What to do |
Your whole answer should be the number of lines in the material below that include the word "Phan".

Records shown |
┄┄┄┄┄┄┄┄┄┄
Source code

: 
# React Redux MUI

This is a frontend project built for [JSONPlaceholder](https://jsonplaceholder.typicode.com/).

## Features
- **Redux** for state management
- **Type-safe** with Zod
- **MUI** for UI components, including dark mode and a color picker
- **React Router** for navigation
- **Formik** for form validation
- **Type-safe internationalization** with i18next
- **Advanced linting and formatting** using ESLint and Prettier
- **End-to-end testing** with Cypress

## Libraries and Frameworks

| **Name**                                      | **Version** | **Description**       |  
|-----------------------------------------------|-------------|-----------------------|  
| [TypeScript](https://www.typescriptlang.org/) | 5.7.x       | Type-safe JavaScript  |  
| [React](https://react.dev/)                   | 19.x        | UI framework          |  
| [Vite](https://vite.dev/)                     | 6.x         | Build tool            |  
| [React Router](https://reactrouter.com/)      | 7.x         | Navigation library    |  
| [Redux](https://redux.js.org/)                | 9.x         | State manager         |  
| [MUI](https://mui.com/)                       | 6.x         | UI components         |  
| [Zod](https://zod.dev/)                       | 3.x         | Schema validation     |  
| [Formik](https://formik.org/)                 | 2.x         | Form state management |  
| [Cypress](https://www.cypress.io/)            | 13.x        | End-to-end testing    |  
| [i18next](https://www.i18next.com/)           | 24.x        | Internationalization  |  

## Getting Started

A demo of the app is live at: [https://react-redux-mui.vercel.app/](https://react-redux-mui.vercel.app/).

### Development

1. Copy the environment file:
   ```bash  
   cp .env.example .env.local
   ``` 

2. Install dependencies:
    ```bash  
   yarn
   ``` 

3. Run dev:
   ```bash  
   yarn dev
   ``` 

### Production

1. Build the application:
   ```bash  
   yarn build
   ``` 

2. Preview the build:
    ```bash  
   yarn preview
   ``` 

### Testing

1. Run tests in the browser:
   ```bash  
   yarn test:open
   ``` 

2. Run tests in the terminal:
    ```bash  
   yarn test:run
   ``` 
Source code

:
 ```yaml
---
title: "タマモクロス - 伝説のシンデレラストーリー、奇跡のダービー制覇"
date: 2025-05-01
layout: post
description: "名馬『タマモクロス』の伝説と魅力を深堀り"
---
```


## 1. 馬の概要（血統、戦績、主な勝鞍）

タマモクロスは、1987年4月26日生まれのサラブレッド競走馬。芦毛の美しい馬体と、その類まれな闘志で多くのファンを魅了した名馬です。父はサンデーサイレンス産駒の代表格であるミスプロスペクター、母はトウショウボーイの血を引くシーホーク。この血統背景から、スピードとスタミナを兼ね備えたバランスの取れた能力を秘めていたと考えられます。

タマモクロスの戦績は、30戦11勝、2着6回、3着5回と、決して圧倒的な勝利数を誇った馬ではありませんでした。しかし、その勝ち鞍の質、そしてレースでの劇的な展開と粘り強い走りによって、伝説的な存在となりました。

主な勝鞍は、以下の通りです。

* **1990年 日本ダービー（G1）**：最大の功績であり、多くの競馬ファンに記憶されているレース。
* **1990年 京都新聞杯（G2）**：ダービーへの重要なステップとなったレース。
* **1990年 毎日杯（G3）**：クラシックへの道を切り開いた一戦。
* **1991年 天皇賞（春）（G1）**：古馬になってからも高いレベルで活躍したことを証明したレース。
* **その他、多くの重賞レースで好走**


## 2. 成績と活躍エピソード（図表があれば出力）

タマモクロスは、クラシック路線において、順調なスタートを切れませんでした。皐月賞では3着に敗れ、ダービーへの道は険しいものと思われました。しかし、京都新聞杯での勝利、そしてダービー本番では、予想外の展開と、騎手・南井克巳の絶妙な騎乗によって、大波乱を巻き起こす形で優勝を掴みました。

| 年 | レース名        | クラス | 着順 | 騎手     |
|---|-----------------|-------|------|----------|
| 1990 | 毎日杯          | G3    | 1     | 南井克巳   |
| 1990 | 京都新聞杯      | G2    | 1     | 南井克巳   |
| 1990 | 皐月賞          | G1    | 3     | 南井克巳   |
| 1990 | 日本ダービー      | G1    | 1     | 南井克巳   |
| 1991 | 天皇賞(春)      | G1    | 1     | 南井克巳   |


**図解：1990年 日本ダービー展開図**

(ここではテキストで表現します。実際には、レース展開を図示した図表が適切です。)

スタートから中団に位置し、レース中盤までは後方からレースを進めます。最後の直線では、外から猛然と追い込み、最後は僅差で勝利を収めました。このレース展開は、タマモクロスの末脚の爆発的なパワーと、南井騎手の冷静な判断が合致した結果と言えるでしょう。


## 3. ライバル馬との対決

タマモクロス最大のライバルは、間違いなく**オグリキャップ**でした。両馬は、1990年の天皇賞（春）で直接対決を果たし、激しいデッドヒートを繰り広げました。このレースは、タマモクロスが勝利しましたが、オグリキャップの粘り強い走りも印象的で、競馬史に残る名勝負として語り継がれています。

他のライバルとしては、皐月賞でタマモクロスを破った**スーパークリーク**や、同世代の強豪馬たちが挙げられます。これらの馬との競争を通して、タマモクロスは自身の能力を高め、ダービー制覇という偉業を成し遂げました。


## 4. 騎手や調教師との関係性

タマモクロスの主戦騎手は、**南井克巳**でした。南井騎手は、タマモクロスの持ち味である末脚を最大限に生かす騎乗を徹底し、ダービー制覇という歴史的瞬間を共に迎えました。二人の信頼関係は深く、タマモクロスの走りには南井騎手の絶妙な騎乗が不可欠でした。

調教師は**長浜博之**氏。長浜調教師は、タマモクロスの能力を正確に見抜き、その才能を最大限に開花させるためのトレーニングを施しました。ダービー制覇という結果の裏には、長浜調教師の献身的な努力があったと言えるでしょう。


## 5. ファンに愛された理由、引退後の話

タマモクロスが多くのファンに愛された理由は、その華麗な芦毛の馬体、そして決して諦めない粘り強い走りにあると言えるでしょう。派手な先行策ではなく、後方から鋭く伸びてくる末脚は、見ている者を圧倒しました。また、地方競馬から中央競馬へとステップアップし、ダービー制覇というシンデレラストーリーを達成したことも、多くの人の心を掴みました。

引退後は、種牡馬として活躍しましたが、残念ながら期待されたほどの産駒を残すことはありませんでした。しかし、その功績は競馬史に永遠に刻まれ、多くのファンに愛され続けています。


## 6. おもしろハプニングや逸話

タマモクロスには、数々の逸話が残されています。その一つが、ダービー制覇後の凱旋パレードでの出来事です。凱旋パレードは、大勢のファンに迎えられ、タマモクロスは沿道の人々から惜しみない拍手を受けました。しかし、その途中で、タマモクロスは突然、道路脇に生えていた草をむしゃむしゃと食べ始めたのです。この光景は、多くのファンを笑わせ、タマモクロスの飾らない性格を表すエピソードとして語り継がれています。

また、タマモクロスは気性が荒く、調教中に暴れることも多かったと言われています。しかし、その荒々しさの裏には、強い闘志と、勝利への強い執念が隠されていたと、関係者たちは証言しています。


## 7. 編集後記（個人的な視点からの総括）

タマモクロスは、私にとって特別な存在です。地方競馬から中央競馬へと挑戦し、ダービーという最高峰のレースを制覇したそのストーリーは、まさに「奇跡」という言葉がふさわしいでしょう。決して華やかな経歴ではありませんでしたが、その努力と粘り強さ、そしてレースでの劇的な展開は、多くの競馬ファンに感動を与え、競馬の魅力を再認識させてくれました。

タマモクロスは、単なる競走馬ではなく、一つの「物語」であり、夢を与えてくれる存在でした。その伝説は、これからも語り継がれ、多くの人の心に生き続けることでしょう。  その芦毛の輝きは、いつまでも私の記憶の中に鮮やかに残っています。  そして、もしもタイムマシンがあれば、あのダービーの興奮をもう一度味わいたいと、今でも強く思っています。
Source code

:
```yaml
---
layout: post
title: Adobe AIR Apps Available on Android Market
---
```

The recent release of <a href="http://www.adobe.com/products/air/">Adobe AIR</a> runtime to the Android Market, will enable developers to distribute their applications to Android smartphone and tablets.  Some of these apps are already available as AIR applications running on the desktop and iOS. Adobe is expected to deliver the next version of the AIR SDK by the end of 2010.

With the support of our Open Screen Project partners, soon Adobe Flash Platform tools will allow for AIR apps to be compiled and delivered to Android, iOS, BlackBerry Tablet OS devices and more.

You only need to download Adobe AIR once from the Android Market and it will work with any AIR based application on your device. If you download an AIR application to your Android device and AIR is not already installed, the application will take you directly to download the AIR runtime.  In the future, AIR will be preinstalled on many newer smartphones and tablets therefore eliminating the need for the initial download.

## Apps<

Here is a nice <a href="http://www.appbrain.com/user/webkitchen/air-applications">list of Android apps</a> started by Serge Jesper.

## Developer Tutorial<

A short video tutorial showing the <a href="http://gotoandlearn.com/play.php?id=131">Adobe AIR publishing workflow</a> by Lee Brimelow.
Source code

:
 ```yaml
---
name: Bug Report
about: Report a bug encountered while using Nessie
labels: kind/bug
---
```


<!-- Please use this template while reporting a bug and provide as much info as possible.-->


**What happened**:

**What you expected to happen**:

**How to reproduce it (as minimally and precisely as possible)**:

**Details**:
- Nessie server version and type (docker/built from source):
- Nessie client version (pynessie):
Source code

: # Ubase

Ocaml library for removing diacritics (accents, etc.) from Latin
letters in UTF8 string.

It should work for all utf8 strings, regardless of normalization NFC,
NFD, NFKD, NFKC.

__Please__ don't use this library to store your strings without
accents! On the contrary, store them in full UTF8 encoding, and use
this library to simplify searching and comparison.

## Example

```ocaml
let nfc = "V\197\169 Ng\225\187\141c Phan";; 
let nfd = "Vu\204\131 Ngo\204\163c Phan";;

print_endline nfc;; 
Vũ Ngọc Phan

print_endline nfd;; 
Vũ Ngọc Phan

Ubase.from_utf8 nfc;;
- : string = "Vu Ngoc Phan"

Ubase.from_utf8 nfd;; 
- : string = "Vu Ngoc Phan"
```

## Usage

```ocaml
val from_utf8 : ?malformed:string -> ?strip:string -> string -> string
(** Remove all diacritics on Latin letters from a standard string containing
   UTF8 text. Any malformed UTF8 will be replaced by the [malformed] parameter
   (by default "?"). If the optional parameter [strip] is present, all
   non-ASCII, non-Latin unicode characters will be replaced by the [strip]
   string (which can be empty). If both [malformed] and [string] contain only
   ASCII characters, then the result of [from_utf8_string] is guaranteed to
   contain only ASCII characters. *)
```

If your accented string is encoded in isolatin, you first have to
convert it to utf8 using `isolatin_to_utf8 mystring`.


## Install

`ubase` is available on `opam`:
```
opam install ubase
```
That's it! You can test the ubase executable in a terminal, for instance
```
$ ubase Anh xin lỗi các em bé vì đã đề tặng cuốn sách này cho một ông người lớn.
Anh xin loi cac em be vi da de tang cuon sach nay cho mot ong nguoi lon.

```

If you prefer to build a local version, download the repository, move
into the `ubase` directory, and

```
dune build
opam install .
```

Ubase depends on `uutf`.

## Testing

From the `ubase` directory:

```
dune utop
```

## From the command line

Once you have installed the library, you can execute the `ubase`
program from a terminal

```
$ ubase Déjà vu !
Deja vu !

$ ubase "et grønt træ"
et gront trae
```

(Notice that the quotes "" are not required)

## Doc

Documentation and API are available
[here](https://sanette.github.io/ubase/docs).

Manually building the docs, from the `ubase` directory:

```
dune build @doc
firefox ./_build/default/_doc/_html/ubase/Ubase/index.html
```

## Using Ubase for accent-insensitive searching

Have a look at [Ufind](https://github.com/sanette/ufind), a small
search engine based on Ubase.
┄┄┄┄┄┄┄┄┄┄
Exercise answer |
6